By Triada Stampas
The spending-reduction deal Congress and the President struck this week to avoid defaulting on the national debt (the Budget Control Act of 2011 ) leaves every federally funded program – including those that make up our social safety net – vulnerable to deep cuts, restructuring or elimination. With the recession having left low-income households even further behind, the nation’s poor can ill withstand the unraveling of that safety net.
Federal government programs fall into one of two categories: “entitlement,” for which funding is able to adjust in order to meet fluctuating levels of need, guaranteeing that benefits are provided to all people who meet the program's eligibility standards; and “discretionary,” meaning program funding must receive Congress’s approval every year. The process for reducing the deficit by at least $2.1 trillion over ten years splits the process into two phases and treats each of these categories differently:
The debt deal sets a target of $900 billion in discretionary program cuts over 10 years, starting in Fiscal Year (FY) 2012 (which begins October 1, 2011). Of this amount, $550 billion must come from non-defense discretionary spending. Essential programs like the federal emergency food program (TEFAP) – the single largest source of food distributed to our city’s soup kitchens and food pantries – may be on the chopping block. While only $21 billion will be cut in the FY 2012 budget, the cuts will increase each year over the next 10 years until the target is reached.
Phase Two: Entitlement and Discretionary Program Cuts
Next, the agreement creates a 12-member Congressional committee to identify $1.5 trillion in further cuts over 10 years. At this step in the process, all federal government programs, including TEFAP and food stamps (SNAP), will be fair game for cuts, restructuring or elimination. The Committee will move quickly: it must produce a plan before Thanksgiving for Congress to approve by December 23, 2011 in order to avoid triggering across-the-board cuts.

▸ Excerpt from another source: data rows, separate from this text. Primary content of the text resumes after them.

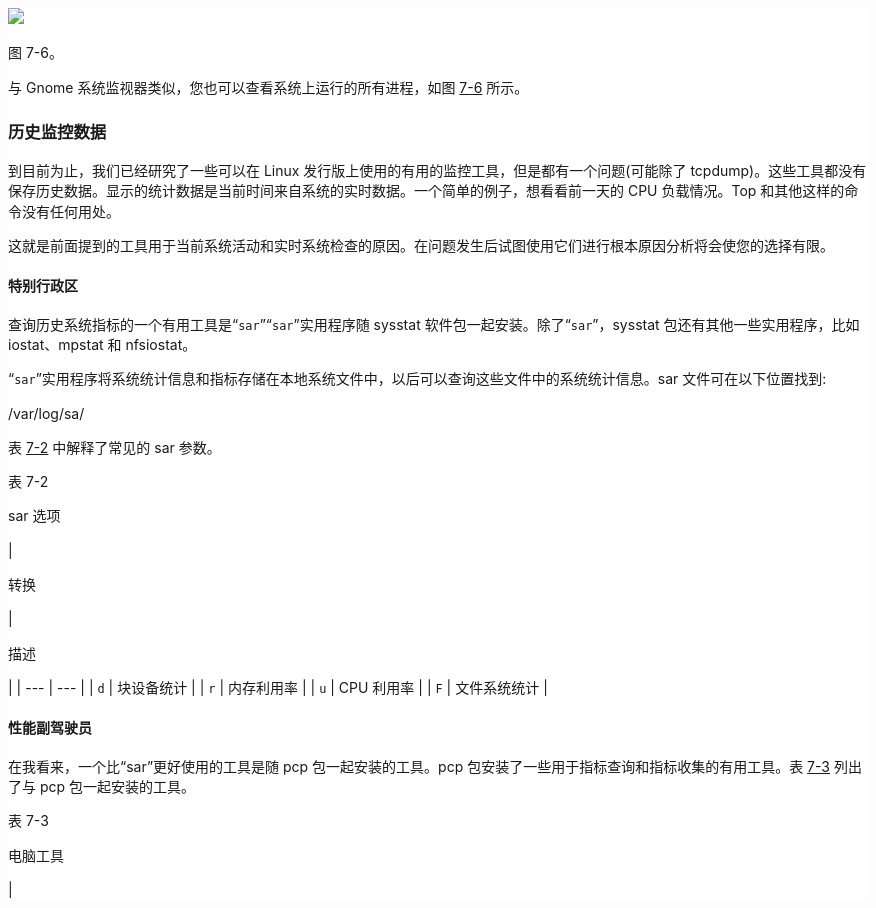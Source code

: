 ![](../images/518154_1_En_7_Chapter/518154_1_En_7_Fig6_HTML.jpg)

图 7-6。

与 Gnome 系统监视器类似，您也可以查看系统上运行的所有进程，如图 [7-6](#Fig6) 所示。

### 历史监控数据

到目前为止，我们已经研究了一些可以在 Linux 发行版上使用的有用的监控工具，但是都有一个问题(可能除了 tcpdump)。这些工具都没有保存历史数据。显示的统计数据是当前时间来自系统的实时数据。一个简单的例子，想看看前一天的 CPU 负载情况。Top 和其他这样的命令没有任何用处。

这就是前面提到的工具用于当前系统活动和实时系统检查的原因。在问题发生后试图使用它们进行根本原因分析将会使您的选择有限。

#### 特别行政区

查询历史系统指标的一个有用工具是“`sar`”“`sar`”实用程序随 sysstat 软件包一起安装。除了“`sar`”，sysstat 包还有其他一些实用程序，比如 iostat、mpstat 和 nfsiostat。

“`sar`”实用程序将系统统计信息和指标存储在本地系统文件中，以后可以查询这些文件中的系统统计信息。sar 文件可在以下位置找到:

/var/log/sa/

表 [7-2](#Tab2) 中解释了常见的 sar 参数。

表 7-2

sar 选项

<colgroup><col class="tcol1 align-left"> <col class="tcol2 align-left"></colgroup> 
| 

转换

 | 

描述

 |
| --- | --- |
| `d` | 块设备统计 |
| `r` | 内存利用率 |
| `u` | CPU 利用率 |
| `F` | 文件系统统计 |

#### 性能副驾驶员

在我看来，一个比“sar”更好使用的工具是随 pcp 包一起安装的工具。pcp 包安装了一些用于指标查询和指标收集的有用工具。表 [7-3](#Tab3) 列出了与 pcp 包一起安装的工具。

表 7-3

电脑工具

<colgroup><col class="tcol1 align-left"> <col class="tcol2 align-left"></colgroup> 
|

If the committee fails to produce a bill or the bill doesn’t pass, automatic across-the-board cuts of $1.2 trillion will take effect on January 1, 2013. Half of those cuts will be in non-defense programs, with certain exemptions (including SNAP benefits and child nutrition programs).
The programs that low-income Americans rely on are in danger at every step of this process, and the next four months will be absolutely critical. Even before this agreement was reached, the House of Representatives had already passed an Agriculture Appropriations bill for FY 2012 that would provide 10 million fewer meals for New Yorkers in need – under this new budget-slashing mandate, however, the impact on low-income New Yorkers could be far, far worse. With the cuts spaced out over ten years, the Food Bank is committed to protecting the New Yorkers we serve in the long run.
Triada Stampas works to inform government officials, policy makers and the general public about the needs of the city’s network of emergency food organizations and the more than 1.3 million people who rely on them; and to advance public policy that meets those needs.